Oh my goodness, I think I've just had a true heart to heart with my big girl. Not that we haven't had serious talks before, but this one came out of nowhere and was simply "what was on her mind" in subject matter. Know what she was worried and upset about? How complex all the friendships and hierarchies were becoming in school. How people are different between school and home. How she doesn't really know what tier she fits into among her peers. Gulp and double gulp.
My heart ached for her. She has friends, lots of friends, but those relationships are becoming more complicated. Girls and their insecurities become very pronounced at the end of elementary school. I didn't discount her concerns or patronize her. I know the frustration is real. She's gotten ridiculed for befriending a few outcasts or new people. She knows its the right thing to do and yet cannot understand why others are being petty. She feels different because of the way she processes ideas and approaches problems.
I still wonder why certain people are still playing these games into their 40's, don't you? I've often felt comfortable among many groups and at the same time I know I am different than others. I suppose we all are never quite a perfect fit...

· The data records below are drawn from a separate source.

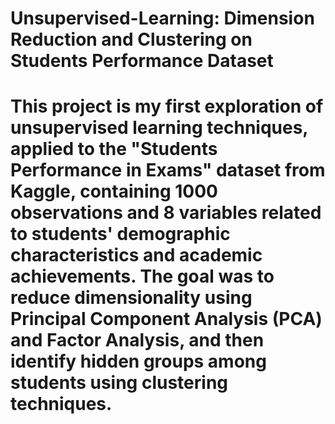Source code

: # Unsupervised-Learning: Dimension Reduction and Clustering on Students Performance Dataset
# This project is my first exploration of unsupervised learning techniques, applied to the "Students Performance in Exams" dataset from Kaggle, containing 1000 observations and 8 variables related to students' demographic characteristics and academic achievements. The goal was to reduce dimensionality using Principal Component Analysis (PCA) and Factor Analysis, and then identify hidden groups among students using clustering techniques.
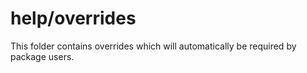 # help/overrides

This folder contains overrides which will automatically be required by package users.
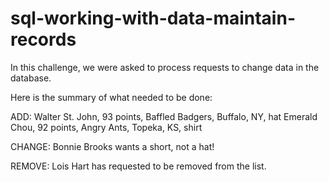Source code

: # sql-working-with-data-maintain-records

In this challenge, we were asked to process requests to change data in the database. 

Here is the summary of what needed to be done:

ADD: 
Walter St. John, 93 points, Baffled Badgers, Buffalo, NY, hat
Emerald Chou, 92 points, Angry Ants, Topeka, KS, shirt

CHANGE:
Bonnie Brooks wants a short, not a hat!

REMOVE:
Lois Hart has requested to be removed from the list.
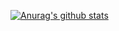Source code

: [![Anurag's github stats](https://github-readme-stats.vercel.app/api?username=lennon624&show_icons=true&theme=merko)](https://github.com/anuraghazra/github-readme-stats)


<!--
**lennon624/lennon624** is a ✨ _special_ ✨ repository because its `README.md` (this file) appears on your GitHub profile.

Here are some ideas to get you started:

- 🔭 I’m currently working on ...
- 🌱 I’m currently learning ...
- 👯 I’m looking to collaborate on ...
- 🤔 I’m looking for help with ...
- 💬 Ask me about ...
- 📫 How to reach me: ...
- 😄 Pronouns: ...
- ⚡ Fun fact: ...
-->
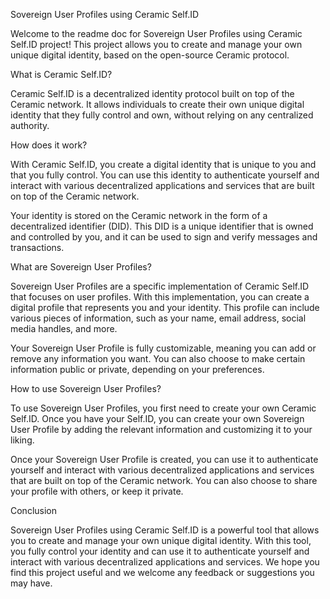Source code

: Sovereign User Profiles using Ceramic Self.ID

Welcome to the readme doc for Sovereign User Profiles using Ceramic Self.ID project! This project allows you to create and manage your own unique digital identity, based on the open-source Ceramic protocol.

What is Ceramic Self.ID?

Ceramic Self.ID is a decentralized identity protocol built on top of the Ceramic network. It allows individuals to create their own unique digital identity that they fully control and own, without relying on any centralized authority.

How does it work?

With Ceramic Self.ID, you create a digital identity that is unique to you and that you fully control. You can use this identity to authenticate yourself and interact with various decentralized applications and services that are built on top of the Ceramic network.

Your identity is stored on the Ceramic network in the form of a decentralized identifier (DID). This DID is a unique identifier that is owned and controlled by you, and it can be used to sign and verify messages and transactions.

What are Sovereign User Profiles?

Sovereign User Profiles are a specific implementation of Ceramic Self.ID that focuses on user profiles. With this implementation, you can create a digital profile that represents you and your identity. This profile can include various pieces of information, such as your name, email address, social media handles, and more.

Your Sovereign User Profile is fully customizable, meaning you can add or remove any information you want. You can also choose to make certain information public or private, depending on your preferences.

How to use Sovereign User Profiles?

To use Sovereign User Profiles, you first need to create your own Ceramic Self.ID. Once you have your Self.ID, you can create your own Sovereign User Profile by adding the relevant information and customizing it to your liking.

Once your Sovereign User Profile is created, you can use it to authenticate yourself and interact with various decentralized applications and services that are built on top of the Ceramic network. You can also choose to share your profile with others, or keep it private.

Conclusion

Sovereign User Profiles using Ceramic Self.ID is a powerful tool that allows you to create and manage your own unique digital identity. With this tool, you fully control your identity and can use it to authenticate yourself and interact with various decentralized applications and services. We hope you find this project useful and we welcome any feedback or suggestions you may have.
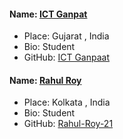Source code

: #### Name: [ICT Ganpat ](https://github.com/ARJUN-SINH-THAKOR/)

- Place: Gujarat , India
- Bio: Student
- GitHub: [ICT Ganpaat ](https://github.com/ARJUN-SINH-THAKOR/)

#### Name: [Rahul Roy ](https://github.com/Rahul-Roy-21/)

- Place: Kolkata , India
- Bio: Student
- GitHub: [Rahul-Roy-21 ](https://github.com/Rahul-Roy-21/)

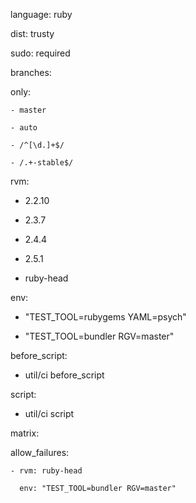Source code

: language: ruby

dist: trusty

sudo: required

branches:

  only:

    - master

    - auto

    - /^[\d.]+$/

    - /.+-stable$/

rvm:

  - 2.2.10

  - 2.3.7

  - 2.4.4

  - 2.5.1

  - ruby-head

env:

  - "TEST_TOOL=rubygems YAML=psych"

  - "TEST_TOOL=bundler RGV=master"

before_script:

  - util/ci before_script

script:

  - util/ci script

matrix:

  allow_failures:

    - rvm: ruby-head

      env: "TEST_TOOL=bundler RGV=master"
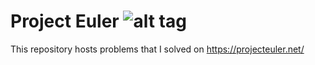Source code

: # Project Euler ![alt tag](https://projecteuler.net/profile/arun.thekkuden.png)
This repository hosts problems that I solved on https://projecteuler.net/
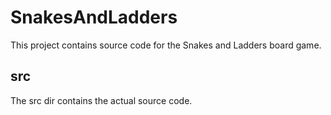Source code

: # SnakesAndLadders
This project contains source code for the Snakes and Ladders board game.

## src
The src dir contains the actual source code.
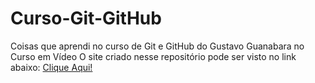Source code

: # Curso-Git-GitHub
 Coisas que aprendi no curso de Git e GitHub do Gustavo Guanabara no Curso em Vídeo
 O site criado nesse repositório pode ser visto no link abaixo:
 [Clique Aqui!](https://pedromodolobo.github.io/Curso-Git-GitHub/curso-html.html)
 
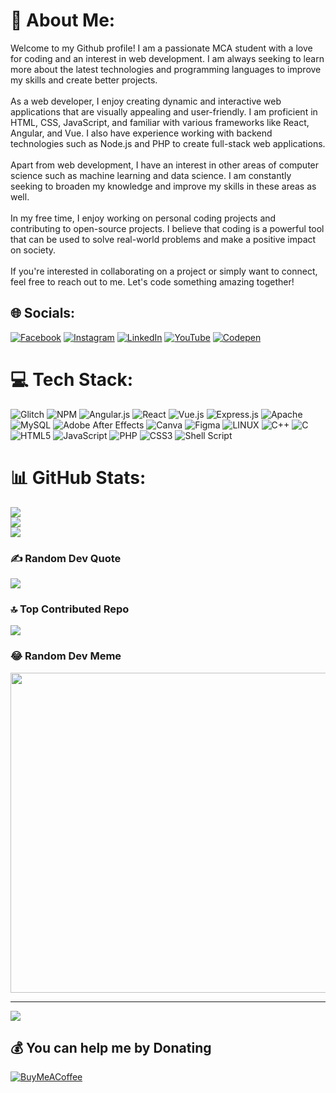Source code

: # 💫 About Me:
Welcome to my Github profile! I am a passionate MCA student with a love for coding and an interest in web development. I am always seeking to learn more about the latest technologies and programming languages to improve my skills and create better projects.<br><br>As a web developer, I enjoy creating dynamic and interactive web applications that are visually appealing and user-friendly. I am proficient in HTML, CSS, JavaScript, and familiar with various frameworks like React, Angular, and Vue. I also have experience working with backend technologies such as Node.js and PHP to create full-stack web applications.<br><br>Apart from web development, I have an interest in other areas of computer science such as machine learning and data science. I am constantly seeking to broaden my knowledge and improve my skills in these areas as well.<br><br>In my free time, I enjoy working on personal coding projects and contributing to open-source projects. I believe that coding is a powerful tool that can be used to solve real-world problems and make a positive impact on society.<br><br>If you're interested in collaborating on a project or simply want to connect, feel free to reach out to me. Let's code something amazing together!


## 🌐 Socials:
[![Facebook](https://img.shields.io/badge/Facebook-%231877F2.svg?logo=Facebook&logoColor=white)](https://facebook.com/pure.somnath) [![Instagram](https://img.shields.io/badge/Instagram-%23E4405F.svg?logo=Instagram&logoColor=white)](https://instagram.com/pure_somnath) [![LinkedIn](https://img.shields.io/badge/LinkedIn-%230077B5.svg?logo=linkedin&logoColor=white)](https://linkedin.com/in/somnath-kumbhakar) [![YouTube](https://img.shields.io/badge/YouTube-%23FF0000.svg?logo=YouTube&logoColor=white)](https://youtube.com/@codenath) [![Codepen](https://img.shields.io/badge/Codepen-000000?style=for-the-badge&logo=codepen&logoColor=white)](https://codepen.io/Codenath) 

# 💻 Tech Stack:
![Glitch](https://img.shields.io/badge/glitch-%233333FF.svg?style=for-the-badge&logo=glitch&logoColor=white) ![NPM](https://img.shields.io/badge/NPM-%23000000.svg?style=for-the-badge&logo=npm&logoColor=white) ![Angular.js](https://img.shields.io/badge/angular.js-%23E23237.svg?style=for-the-badge&logo=angularjs&logoColor=white) ![React](https://img.shields.io/badge/react-%2320232a.svg?style=for-the-badge&logo=react&logoColor=%2361DAFB) ![Vue.js](https://img.shields.io/badge/vuejs-%2335495e.svg?style=for-the-badge&logo=vuedotjs&logoColor=%234FC08D) ![Express.js](https://img.shields.io/badge/express.js-%23404d59.svg?style=for-the-badge&logo=express&logoColor=%2361DAFB) ![Apache](https://img.shields.io/badge/apache-%23D42029.svg?style=for-the-badge&logo=apache&logoColor=white) ![MySQL](https://img.shields.io/badge/mysql-%2300f.svg?style=for-the-badge&logo=mysql&logoColor=white) ![Adobe After Effects](https://img.shields.io/badge/Adobe%20After%20Effects-9999FF.svg?style=for-the-badge&logo=Adobe%20After%20Effects&logoColor=white) ![Canva](https://img.shields.io/badge/Canva-%2300C4CC.svg?style=for-the-badge&logo=Canva&logoColor=white) 	![Figma](https://img.shields.io/badge/figma-%23F24E1E.svg?style=for-the-badge&logo=figma&logoColor=white) ![LINUX](https://img.shields.io/badge/Linux-FCC624?style=for-the-badge&logo=linux&logoColor=black) ![C++](https://img.shields.io/badge/c++-%2300599C.svg?style=for-the-badge&logo=c%2B%2B&logoColor=white) ![C](https://img.shields.io/badge/c-%2300599C.svg?style=for-the-badge&logo=c&logoColor=white) ![HTML5](https://img.shields.io/badge/html5-%23E34F26.svg?style=for-the-badge&logo=html5&logoColor=white) ![JavaScript](https://img.shields.io/badge/javascript-%23323330.svg?style=for-the-badge&logo=javascript&logoColor=%23F7DF1E) ![PHP](https://img.shields.io/badge/php-%23777BB4.svg?style=for-the-badge&logo=php&logoColor=white) ![CSS3](https://img.shields.io/badge/css3-%231572B6.svg?style=for-the-badge&logo=css3&logoColor=white) ![Shell Script](https://img.shields.io/badge/shell_script-%23121011.svg?style=for-the-badge&logo=gnu-bash&logoColor=white)
# 📊 GitHub Stats:
![](https://github-readme-stats.vercel.app/api?username=yoursomnath&theme=dark&hide_border=false&include_all_commits=false&count_private=false)<br/>
![](https://github-readme-streak-stats.herokuapp.com/?user=yoursomnath&theme=dark&hide_border=false)<br/>
![](https://github-readme-stats.vercel.app/api/top-langs/?username=yoursomnath&theme=dark&hide_border=false&include_all_commits=false&count_private=false&layout=compact)

### ✍️ Random Dev Quote
![](https://quotes-github-readme.vercel.app/api?type=horizontal&theme=radical)

### 🔝 Top Contributed Repo
![](https://github-contributor-stats.vercel.app/api?username=yoursomnath&limit=5&theme=dark&combine_all_yearly_contributions=true)

### 😂 Random Dev Meme
<img src="https://rm.up.railway.app/" width="512px"/>

---
[![](https://visitcount.itsvg.in/api?id=yoursomnath&icon=0&color=0)](https://visitcount.itsvg.in)

  ## 💰 You can help me by Donating
  [![BuyMeACoffee](https://img.shields.io/badge/Buy%20Me%20a%20Coffee-ffdd00?style=for-the-badge&logo=buy-me-a-coffee&logoColor=black)](https://buymeacoffee.com/codenath) 

  
<!-- Proudly created with GPRM ( https://gprm.itsvg.in ) -->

What a tender hearted almost 11 year old. I pray she will always keep that heart kind and caring, thoughtful and insightful. I dread what is ahead, but as I told her tonight I believe that God has already planned great things for her spiritually and academically in life. Her job is to move through these day to day distractions with that ultimate goal in mind. She was crying thankful tears when we finished. She seemed almost relieved that I had felt these feelings before her. I was reminded tonight that fifth graders have deep worries and concerns just like adults.